_Provided entries_
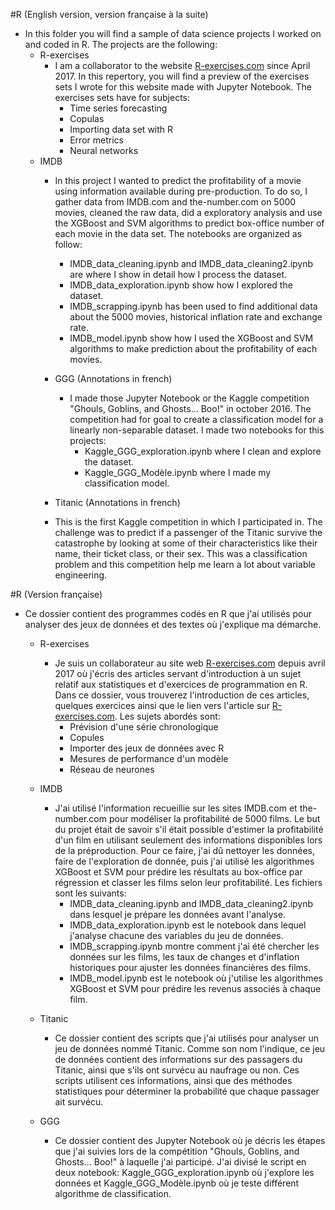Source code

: #R (English version, version française à la suite)
* In this folder you will find a sample of data science projects I worked on and coded in R. The projects are the following:
  * R-exercises
    * I am a collaborator to the website  <a href="R-exercises.com">R-exercises.com</a> since April 2017. In this repertory, you will find a preview of the exercises sets I wrote for this website made with Jupyter Notebook. The
      exercises sets have for subjects:
        * Time series forecasting
        * Copulas
        * Importing data set with R
        * Error metrics
        * Neural networks
  * IMDB  
     * In this project I wanted to predict the profitability of a movie using information available during pre-production. To do so, I gather data from IMDB.com and the-number.com on 5000 movies,  cleaned the raw data, did a
       exploratory analysis and use the XGBoost and SVM algorithms to predict box-office number of each movie in the data set. The notebooks are organized as follow:
        * IMDB_data_cleaning.ipynb and IMDB_data_cleaning2.ipynb are where I show in detail how I process the dataset.
        * IMDB_data_exploration.ipynb  show how I explored the dataset.
        * IMDB_scrapping.ipynb has been used to find additional data about the 5000 movies, historical inflation rate and exchange rate.
        * IMDB_model.ipynb show how I used the XGBoost and SVM algorithms to make prediction about the profitability of each movies.

     * GGG (Annotations in french)
       * I made those Jupyter Notebook or the Kaggle competition "Ghouls, Goblins, and Ghosts... Boo!" in october 2016. The competition had for goal to create a classification model for a linearly non-separable dataset.
         I made two notebooks for this projects:
          * Kaggle_GGG_exploration.ipynb where I clean and explore the dataset.
          * Kaggle_GGG_Modèle.ipynb where I made my classification model.

     * Titanic (Annotations in french)
      * This is the first Kaggle competition in which I participated in. The challenge was to predict if a passenger of the Titanic survive the catastrophe by looking at some of their characteristics like their name, their ticket class, or
         their sex. This was a classification problem and this competition help me learn a lot about variable engineering.    



#R (Version française)
* Ce dossier contient des programmes codés en R que j'ai utilisés pour analyser des jeux de données et des textes où j'explique ma démarche.
  * R-exercises
    * Je suis un collaborateur au site web  <a href="R-exercises.com">R-exercises.com</a> depuis avril 2017 où j'écris des articles servant d'introduction à un sujet relatif aux statistiques et d'exercices de programmation en R.
      Dans ce dossier, vous trouverez l'introduction de ces articles, quelques exercices ainsi que le lien vers l'article sur <a href="R-exercises.com">R-exercises.com</a>.  Les sujets abordés sont:
        * Prévision d'une série chronologique
        * Copules
        * Importer des jeux de données avec R
        * Mesures de performance d'un modèle
        * Réseau de neurones
  * IMDB  
     * J'ai utilisé l'information recueillie sur les sites IMDB.com et the-number.com pour modéliser la profitabilité de 5000 films. Le but du projet était de savoir s'il était possible d'estimer la profitabilité d'un film en utilisant seulement des informations disponibles lors de la préproduction. Pour ce faire, j'ai dû nettoyer les données, faire de l'exploration de donnée, puis j'ai utilisé les algorithmes XGBoost et SVM pour prédire les résultats au box-office par régression et classer les films selon leur profitabilité. Les fichiers sont les suivants:
       * IMDB_data_cleaning.ipynb and IMDB_data_cleaning2.ipynb dans lesquel je prépare les données avant l'analyse.
       * IMDB_data_exploration.ipynb  est le notebook dans lequel j'analyse chacune des variables du jeu de données.
       * IMDB_scrapping.ipynb montre comment j'ai été chercher les données sur les films, les taux de changes et d'inflation historiques pour ajuster les données financières des films.
       * IMDB_model.ipynb est le notebook où j'utilise les algorithmes XGBoost et SVM pour prédire les revenus associés à chaque film.

  *  Titanic
     * Ce dossier contient des scripts que j'ai utilisés pour analyser un jeu de données nommé Titanic. Comme son nom l'indique, ce jeu de données contient des informations sur des passagers du Titanic, ainsi que s'ils ont survécu au naufrage ou non. Ces scripts utilisent ces informations, ainsi que des méthodes statistiques pour déterminer la probabilité que chaque passager ait survécu.

  * GGG
    * Ce dossier contient des Jupyter Notebook où je décris les étapes que j'ai suivies lors de la compétition "Ghouls, Goblins, and Ghosts... Boo!" à laquelle  j'ai participé. J'ai divisé le script en deux notebook: Kaggle_GGG_exploration.ipynb où j'explore les données et Kaggle_GGG_Modèle.ipynb où je teste différent algorithme de classification.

_Work request_
Where the data contains images, drop them and print the rest exactly.

_Output for this exercise_
Source code

: #R (English version, version française à la suite)
* In this folder you will find a sample of data science projects I worked on and coded in R. The projects are the following:
  * R-exercises
    * I am a collaborator to the website  <a href="R-exercises.com">R-exercises.com</a> since April 2017. In this repertory, you will find a preview of the exercises sets I wrote for this website made with Jupyter Notebook. The
      exercises sets have for subjects:
        * Time series forecasting
        * Copulas
        * Importing data set with R
        * Error metrics
        * Neural networks
  * IMDB  
     * In this project I wanted to predict the profitability of a movie using information available during pre-production. To do so, I gather data from IMDB.com and the-number.com on 5000 movies,  cleaned the raw data, did a
       exploratory analysis and use the XGBoost and SVM algorithms to predict box-office number of each movie in the data set. The notebooks are organized as follow:
        * IMDB_data_cleaning.ipynb and IMDB_data_cleaning2.ipynb are where I show in detail how I process the dataset.
        * IMDB_data_exploration.ipynb  show how I explored the dataset.
        * IMDB_scrapping.ipynb has been used to find additional data about the 5000 movies, historical inflation rate and exchange rate.
        * IMDB_model.ipynb show how I used the XGBoost and SVM algorithms to make prediction about the profitability of each movies.

     * GGG (Annotations in french)
       * I made those Jupyter Notebook or the Kaggle competition "Ghouls, Goblins, and Ghosts... Boo!" in october 2016. The competition had for goal to create a classification model for a linearly non-separable dataset.
         I made two notebooks for this projects:
          * Kaggle_GGG_exploration.ipynb where I clean and explore the dataset.
          * Kaggle_GGG_Modèle.ipynb where I made my classification model.

     * Titanic (Annotations in french)
      * This is the first Kaggle competition in which I participated in. The challenge was to predict if a passenger of the Titanic survive the catastrophe by looking at some of their characteristics like their name, their ticket class, or
         their sex. This was a classification problem and this competition help me learn a lot about variable engineering.    



#R (Version française)
* Ce dossier contient des programmes codés en R que j'ai utilisés pour analyser des jeux de données et des textes où j'explique ma démarche.
  * R-exercises
    * Je suis un collaborateur au site web  <a href="R-exercises.com">R-exercises.com</a> depuis avril 2017 où j'écris des articles servant d'introduction à un sujet relatif aux statistiques et d'exercices de programmation en R.
      Dans ce dossier, vous trouverez l'introduction de ces articles, quelques exercices ainsi que le lien vers l'article sur <a href="R-exercises.com">R-exercises.com</a>.  Les sujets abordés sont:
        * Prévision d'une série chronologique
        * Copules
        * Importer des jeux de données avec R
        * Mesures de performance d'un modèle
        * Réseau de neurones
  * IMDB  
     * J'ai utilisé l'information recueillie sur les sites IMDB.com et the-number.com pour modéliser la profitabilité de 5000 films. Le but du projet était de savoir s'il était possible d'estimer la profitabilité d'un film en utilisant seulement des informations disponibles lors de la préproduction. Pour ce faire, j'ai dû nettoyer les données, faire de l'exploration de donnée, puis j'ai utilisé les algorithmes XGBoost et SVM pour prédire les résultats au box-office par régression et classer les films selon leur profitabilité. Les fichiers sont les suivants:
       * IMDB_data_cleaning.ipynb and IMDB_data_cleaning2.ipynb dans lesquel je prépare les données avant l'analyse.
       * IMDB_data_exploration.ipynb  est le notebook dans lequel j'analyse chacune des variables du jeu de données.
       * IMDB_scrapping.ipynb montre comment j'ai été chercher les données sur les films, les taux de changes et d'inflation historiques pour ajuster les données financières des films.
       * IMDB_model.ipynb est le notebook où j'utilise les algorithmes XGBoost et SVM pour prédire les revenus associés à chaque film.

  *  Titanic
     * Ce dossier contient des scripts que j'ai utilisés pour analyser un jeu de données nommé Titanic. Comme son nom l'indique, ce jeu de données contient des informations sur des passagers du Titanic, ainsi que s'ils ont survécu au naufrage ou non. Ces scripts utilisent ces informations, ainsi que des méthodes statistiques pour déterminer la probabilité que chaque passager ait survécu.

  * GGG
    * Ce dossier contient des Jupyter Notebook où je décris les étapes que j'ai suivies lors de la compétition "Ghouls, Goblins, and Ghosts... Boo!" à laquelle  j'ai participé. J'ai divisé le script en deux notebook: Kaggle_GGG_exploration.ipynb où j'explore les données et Kaggle_GGG_Modèle.ipynb où je teste différent algorithme de classification.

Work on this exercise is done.